Could a global agreement that limits AI weaponry or comes up with sound principles for its use help? Technologists and philosophers have called for such rules for more than a decade. International law is hazy on autonomous weapons, and even semi-autonomous applications, as with US drone warfare, exists in a gray area. The Convention on Certain Conventional Weapons, an international agreement that limits the use of landmines and laser weapons, is discussing how to regulate AI, but progress has been slow at best.

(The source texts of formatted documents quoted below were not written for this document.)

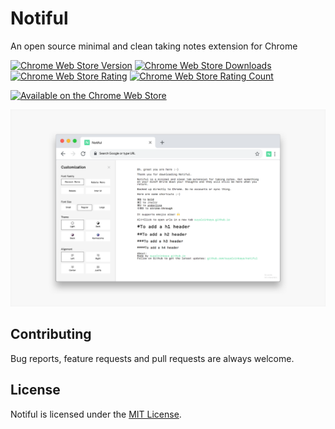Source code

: # Notiful

An open source minimal and clean taking notes extension for Chrome

[![Chrome Web Store Version](https://img.shields.io/chrome-web-store/v/nkpoomaonkgbpcgoncdkfbiamnbimene.svg?style=flat-square)](https://chrome.google.com/webstore/detail/notiful/nkpoomaonkgbpcgoncdkfbiamnbimene)
[![Chrome Web Store Downloads](https://img.shields.io/chrome-web-store/d/nkpoomaonkgbpcgoncdkfbiamnbimene.svg?style=flat-square)](https://chrome.google.com/webstore/detail/notiful/nkpoomaonkgbpcgoncdkfbiamnbimene)
[![Chrome Web Store Rating](https://img.shields.io/chrome-web-store/rating/nkpoomaonkgbpcgoncdkfbiamnbimene.svg?style=flat-square)](https://chrome.google.com/webstore/detail/notiful/nkpoomaonkgbpcgoncdkfbiamnbimene)
[![Chrome Web Store Rating Count](https://img.shields.io/chrome-web-store/rating-count/nkpoomaonkgbpcgoncdkfbiamnbimene.svg?style=flat-square)](https://chrome.google.com/webstore/detail/notiful/nkpoomaonkgbpcgoncdkfbiamnbimene/reviews)

[![Available on the Chrome Web Store](https://developer.chrome.com/webstore/images/ChromeWebStore_Badge_v2_206x58.png)](https://chrome.google.com/webstore/detail/notiful/nkpoomaonkgbpcgoncdkfbiamnbimene)

<img src="screenshot.png" alt="screenshot" />

## Contributing

Bug reports, feature requests and pull requests are always welcome.

## License

Notiful is licensed under the [MIT License](https://github.com/suyalcinkaya/notiful/blob/master/LICENSE).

One sticking point: Verifying that everyone who agrees to potential conditions on autonomous weapons sticks to the deal. AI development is even harder to track than nuclear weapons or intercontinental missiles, and as attempts to restrict nuclear non-proliferations show, inspections don’t satisfy everyone.
By the digits
13,000: Estimated number of civilians killed in US drone strikes in Iraq between 2014 and 2019
0.1%: Error rate for a leading facial recognition algorithm using high-quality mug shots, in a research setting
9.3%: Error rate for the same algorithm using imagery caught “in the wild”
20%: Chance the US uses an autonomous drone to kill a human in the next four years, per forecasters at Georgetown’s Center for Security and Emerging Technology
50%: Increase in federal contract money to the Big 5 US tech companies predicted by CSET forecasters
Prediction 🔮
Robot arms control will come too late. If there’s any lesson to be learned from past arms races, it’s that severe consequences precede efforts at restraint. International organizations struggle to define AI and its applications, and too many governments are paranoid about threats from abroad. It will take an accident, a trip to the brink of conflict—or a broader social movement to define the role of AI in human affairs. Responsible citizens and NGOs can only push for sound policies to be ready when the world comes to its senses.
Sound off
Are you comfortable with your government deploying robots that kill autonomously?
Yes, it’s the only way to protect national security.
No, it’s bound to backfire and cause an arms race.
Maybe, if there was some credible regime for governing their use.
In last week’s poll about decentralized finance, 32% of you said no thanks, you’d need more convincing to give DeFi a try, while 30% of you said you already have.
Keep learning
- “New Laws of Robotics: Defending Human Expertise in the Age of AI” (Frank Pasquale)
- Reports of a Silicon Valley/Military Divide Have Been Greatly Exaggerated (Tech Inquiry)
- National Security Commission on Artificial Intelligence 2021 Final Report (pdf, the National Security Commission on Artificial Intelligence)
- Guidelines for human control of weapons systems (pdf, The International Committee on Robot Arms Control)
Keep your friends close, and your robots closer,
—Tim Fernholz, senior reporter (would rather not become death, destroyer of worlds)
One 🧨 thing
What was the first automated weapon? Arguably, land mines, which explode when a passerby triggers them. These weapons remain in place after conflicts end and present a terrible threat to civilians, who are the main casualties of these arms. Most of the world has banned these weapons, but the US expanded their use under president Donald Trump.
Correction: An earlier version of this story misspelled the name of Amazon’s CEO. It is Andy Jassy, not Jolly.